Возвращался я в дежурку на ощупь — после сытного ужина ночь, казалось, стала совсем непроглядной. Попадались разлохмаченные плетни, скользкие огороды… На тропинке, по которой в светлое время я бежал, не глядя под ноги, обнаружились ямы, торчали цепкие корни.
Дежурный сидел у телефона и кричал в трубку:
— Малина слушает!
Звонили «Рябины», «Ташкенты»… Что-то стряслось, и телефон звонил беспрерывно. Дежурный, запутавшись в наименовании ягод, корнеплодов и городов, заговорил открытым текстом:
— Дежурный по полетам, говорит дежурный по штабу… Поезжай к посадочным знакам! Полоса темная. Движок отказал… Хорошо! Буду на проводе. Выезжай немедленно! Хорошо, позвоню в мастерские.

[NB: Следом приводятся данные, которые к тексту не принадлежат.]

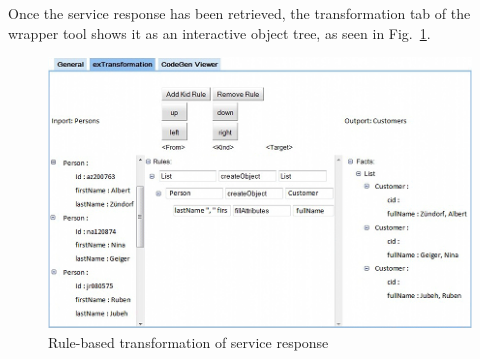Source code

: % 
% 





Once the service response has been retrieved, the transformation tab of the wrapper tool shows it as an interactive object tree, as seen in Fig.~\ref{fig:response_service_execution}. 

\begin{figure}
  \begin{center}     
    \includegraphics[width=\linewidth]{images/ServiceWrapperToolGVSWithTransformationRules-small.png}
    \caption{Rule-based transformation of service response}
    \label{fig:response_service_execution}
  \end{center}
\end{figure}

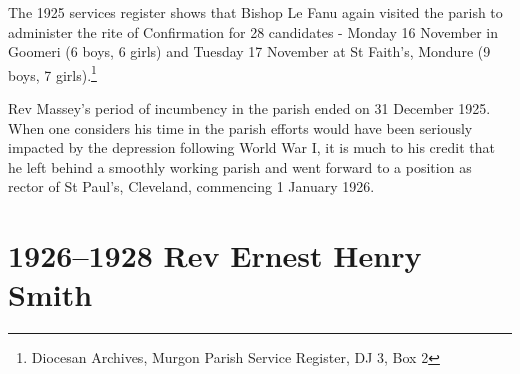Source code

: \smallskip


The 1925 services register shows that Bishop Le Fanu again visited the parish to administer the rite of Confirmation for 28 candidates - Monday 16 November in Goomeri (6 boys, 6 girls) and Tuesday 17 November at St Faith's, Mondure (9 boys, 7 girls).\footnote{Diocesan Archives, Murgon Parish Service Register, DJ 3, Box 2}


Rev Massey's period of incumbency in the parish ended on 31 December 1925. When one considers his time in the parish efforts would have been seriously impacted by the depression following World War I, it is much to his credit that he left behind a smoothly working parish and went forward to a position as rector of St Paul's, Cleveland, commencing 1 January 1926.



\balance


\printendnotes[custom]
\setcounter{endnote}{0}
\chapter{1926--1928 Rev Ernest Henry Smith}
\nobalance








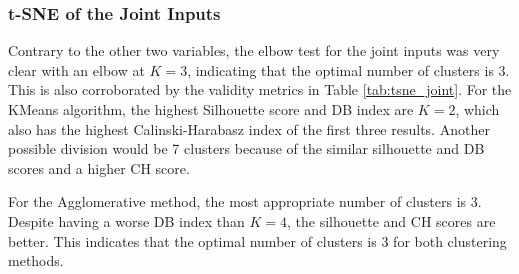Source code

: 
\subsubsection{t-SNE of the Joint Inputs}\label{sec:tsne_joint}
Contrary to the other two variables, the elbow test for the joint inputs was very clear with an elbow at $K=3$, indicating that the optimal number of clusters is 3. This is also corroborated by the validity metrics in Table \ref{tab:tsne_joint}. For the KMeans algorithm, the highest Silhouette score and DB index are $K=2$, which also has the highest Calinski-Harabasz index of the first three results. Another possible division would be 7 clusters because of the similar silhouette and DB scores and a higher CH score. 


For the Agglomerative method, the most appropriate number of clusters is 3. Despite having a worse DB index than $K=4$, the silhouette and CH scores are better. This indicates that the optimal number of clusters is 3 for both clustering methods.


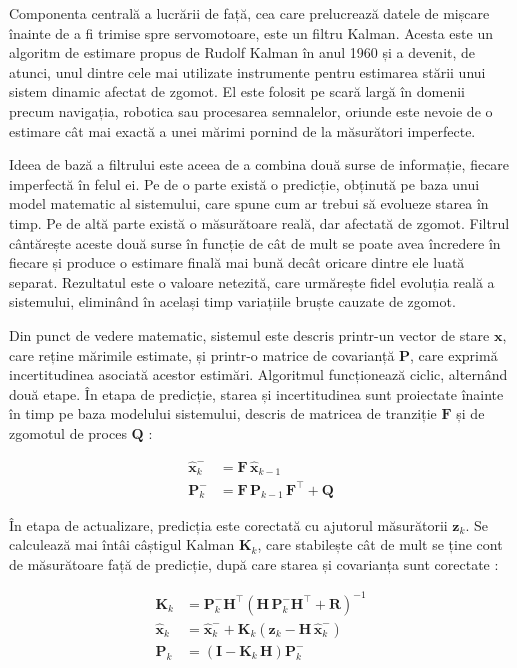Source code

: Componenta centrală a lucrării de față, cea care prelucrează datele de mișcare
înainte de a fi trimise spre servomotoare, este un filtru Kalman. Acesta este un
algoritm de estimare propus de Rudolf Kalman în anul 1960 \cite{kalman1960} și a
devenit, de atunci, unul dintre cele mai utilizate instrumente pentru estimarea
stării unui sistem dinamic afectat de zgomot. El este folosit pe scară largă în
domenii precum navigația, robotica sau procesarea semnalelor, oriunde este nevoie
de o estimare cât mai exactă a unei mărimi pornind de la măsurători imperfecte.

Ideea de bază a filtrului este aceea de a combina două surse de informație, fiecare
imperfectă în felul ei. Pe de o parte există o predicție, obținută pe baza unui
model matematic al sistemului, care spune cum ar trebui să evolueze starea în timp.
Pe de altă parte există o măsurătoare reală, dar afectată de zgomot. Filtrul
cântărește aceste două surse în funcție de cât de mult se poate avea încredere în
fiecare și produce o estimare finală mai bună decât oricare dintre ele luată
separat. Rezultatul este o valoare netezită, care urmărește fidel evoluția reală a
sistemului, eliminând în același timp variațiile bruște cauzate de zgomot.

Din punct de vedere matematic, sistemul este descris printr-un vector de stare
$\mathbf{x}$, care reține mărimile estimate, și printr-o matrice de covarianță
$\mathbf{P}$, care exprimă incertitudinea asociată acestor estimări. Algoritmul
funcționează ciclic, alternând două etape. În etapa de predicție, starea și
incertitudinea sunt proiectate înainte în timp pe baza modelului sistemului,
descris de matricea de tranziție $\mathbf{F}$ și de zgomotul de proces
$\mathbf{Q}$ \cite{welch1995}:

\begin{align}
	\hat{\mathbf{x}}_{k}^{-} &= \mathbf{F}\,\hat{\mathbf{x}}_{k-1} \\
	\mathbf{P}_{k}^{-} &= \mathbf{F}\,\mathbf{P}_{k-1}\,\mathbf{F}^{\top} + \mathbf{Q}
\end{align}

În etapa de actualizare, predicția este corectată cu ajutorul măsurătorii
$\mathbf{z}_k$. Se calculează mai întâi câștigul Kalman $\mathbf{K}_k$, care
stabilește cât de mult se ține cont de măsurătoare față de predicție, după care
starea și covarianța sunt corectate \cite{welch1995}:

\begin{align}
	\mathbf{K}_k &= \mathbf{P}_{k}^{-}\mathbf{H}^{\top}
	\left(\mathbf{H}\,\mathbf{P}_{k}^{-}\mathbf{H}^{\top} + \mathbf{R}\right)^{-1} \\
	\hat{\mathbf{x}}_{k} &= \hat{\mathbf{x}}_{k}^{-}
	+ \mathbf{K}_k\left(\mathbf{z}_k - \mathbf{H}\,\hat{\mathbf{x}}_{k}^{-}\right) \\
	\mathbf{P}_{k} &= \left(\mathbf{I} - \mathbf{K}_k\,\mathbf{H}\right)\mathbf{P}_{k}^{-}
\end{align}


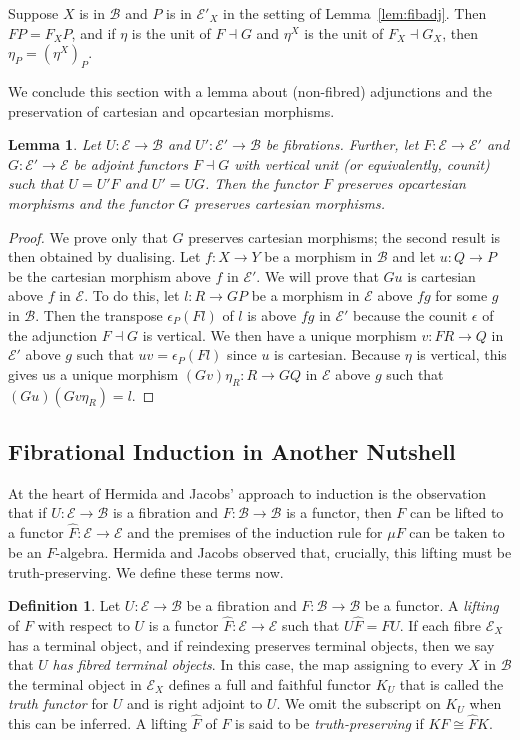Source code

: \documentclass{LMCS}
\newcommand{\ra}{\rightarrow}
\newcommand\E{{\mathcal E}}
\newcommand\B{{\mathcal B}}
\theoremstyle{plain}
\newtheorem{lemma}[theorem]{Lemma}
\theoremstyle{remark}
\theoremstyle{definition}
\newtheorem{definition}[theorem]{Definition}
\begin{document}
\noindent
Suppose $X$ is in $\B$ and $P$ is in $\E'_X$ in the setting of
Lemma~\ref{lem:fibadj}. Then $FP = F_XP$, and if $\eta$ is the unit of
$F \dashv G$ and $\eta^X$ is the unit of $F_X \dashv G_X$, then
$\eta_P = (\eta^X)_P$.

We conclude this section with a lemma about (non-fibred) adjunctions
and the preservation of cartesian and opcartesian morphisms.
\begin{lemma}\label{lem:adjandcart}
  Let $U:\E\to\B$ and $U':\E'\to\B$ be fibrations. Further, let
  $F:\E\to\E'$ and $G:\E'\to\E$ be adjoint functors $F \dashv G$ with
  vertical unit (or equivalently, counit) such that $U = U' F$
  and $U' = U G$. Then the functor $F$ preserves opcartesian
  morphisms and the functor $G$ preserves cartesian morphisms.
\end{lemma}
\begin{proof}
  We prove only that $G$ preserves cartesian morphisms; the second
  result is then obtained by dualising. Let $f:X\to Y$ be a morphism
  in $\B$ and let $u:Q\to P$ be the cartesian morphism above $f$ in
  $\E'$. We will prove that $G u$ is cartesian above $f$ in $\E$. To
  do this, let $l:R\to G P$ be a morphism in $\E$ above $f g$ for some
  $g$ in $\B$. Then the transpose $ \epsilon_P (Fl)$ of $l$ is above $
  f g$ in $\E'$ because the counit $\epsilon$ of the adjunction $F
  \dashv G$ is vertical. We then have a unique morphism $v:FR\to Q$ in
  $\E'$ above $g$ such that $uv = \epsilon_P (F l)$ since $u$ is
  cartesian. Because $\eta$ is vertical, this gives us a unique
  morphism $ (Gv) \eta_R:R\to GQ$ in $\E$ above $g$ such that $(Gu)
  (Gv\eta_R) = l$.
\end{proof}

\subsection{Fibrational Induction in Another Nutshell}

At the heart of Hermida and Jacobs' approach to induction is the
observation that if $U:\E \ra \B$ is a fibration and $F:\B \ra \B$ is
a functor, then $F$ can be lifted to a functor $\hat{F}:\E \ra \E$ and
the premises of the induction rule for $\mu F$ can be taken to be an
$\hat{F}$-algebra. Hermida and Jacobs observed that, crucially, this
lifting must be truth-preserving. We define these terms now.

\begin{definition}\label{def:multi}
  Let $U : \E \rightarrow \B$ be a fibration and $F : \B \to \B$ be a
  functor.  A {\em lifting} of $F$ with respect to $U$ is a functor
  $\hat{F}:\E \rightarrow \E$ such that $U \hat{F} = F U$.  If each
  fibre $\E_X$ has a terminal object, and if reindexing preserves
  terminal objects, then we say that $U$ {\em has fibred terminal
    objects}. In this case, the map assigning to every $X$ in $\B$ the
  terminal object in $\E_X$ defines a full and faithful functor $K_U$
  that is called the {\em truth functor} for $U$ and is right adjoint
  to $U$. We omit the subscript on $K_U$ when this can be inferred. A
  lifting $\hat{F}$ of $F$ is said to be {\em truth-preserving} if $K
  F \cong \hat{F} K$.
\end{definition}
\end{document}
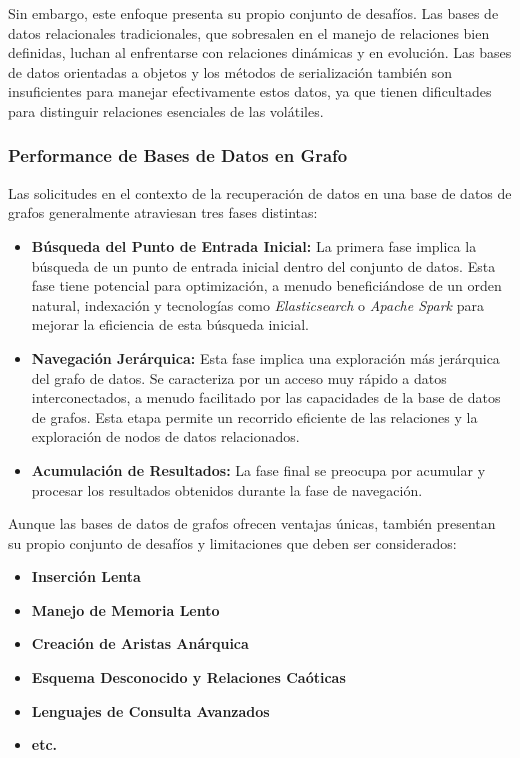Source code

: \documentclass[pdflatex,sn-mathphys-num]{sn-jnl}
\theoremstyle{thmstyleone}%
\theoremstyle{thmstyletwo}%
\theoremstyle{thmstylethree}%
\begin{document}
Sin embargo, este enfoque presenta su propio conjunto de desafíos. Las bases de datos relacionales tradicionales, que sobresalen en el manejo de relaciones bien definidas, luchan al enfrentarse con relaciones dinámicas y en evolución. Las bases de datos orientadas a objetos y los métodos de serialización también son insuficientes para manejar efectivamente estos datos, ya que tienen dificultades para distinguir relaciones esenciales de las volátiles.

\subsubsection{Performance de Bases de Datos en Grafo}

Las solicitudes en el contexto de la recuperación de datos en una base de datos de grafos generalmente atraviesan tres fases distintas:

\begin{itemize}
    \item \textbf{Búsqueda del Punto de Entrada Inicial:} La primera fase implica la búsqueda de un punto de entrada inicial dentro del conjunto de datos. Esta fase tiene potencial para optimización, a menudo beneficiándose de un orden natural, indexación y tecnologías como \textit{Elasticsearch} o \textit{Apache Spark} para mejorar la eficiencia de esta búsqueda inicial.
    
    \item \textbf{Navegación Jerárquica:} Esta fase implica una exploración más jerárquica del grafo de datos. Se caracteriza por un acceso muy rápido a datos interconectados, a menudo facilitado por las capacidades de la base de datos de grafos. Esta etapa permite un recorrido eficiente de las relaciones y la exploración de nodos de datos relacionados.
    
    \item \textbf{Acumulación de Resultados:} La fase final se preocupa por acumular y procesar los resultados obtenidos durante la fase de navegación.
\end{itemize}

Aunque las bases de datos de grafos ofrecen ventajas únicas, también presentan su propio conjunto de desafíos y limitaciones que deben ser considerados:

\begin{itemize}
    \item \textbf{Inserción Lenta}
    
    \item \textbf{Manejo de Memoria Lento}

    \item \textbf{Creación de Aristas Anárquica}
        
    \item \textbf{Esquema Desconocido y Relaciones Caóticas}
    
    \item \textbf{Lenguajes de Consulta Avanzados} 

    \item \textbf{etc.}
\end{itemize}
\end{document}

Я прошелся по комнате, встал напротив дежурного, повернулся плечом к свету, чтоб ему лучше была видна моя грудь и на ней золотистая нашивка за ранение. У дежурного оказалась плохая наблюдательность, разведчик из него не получился бы: он не заметил моей нашивки за ранение.
Воспользовавшись перерывом между телефонными звонками, он сказал:
— Козлов, минут через двадцать-тридцать пойдешь в политотдел. Сейчас там совещание. Тебя просили прийти.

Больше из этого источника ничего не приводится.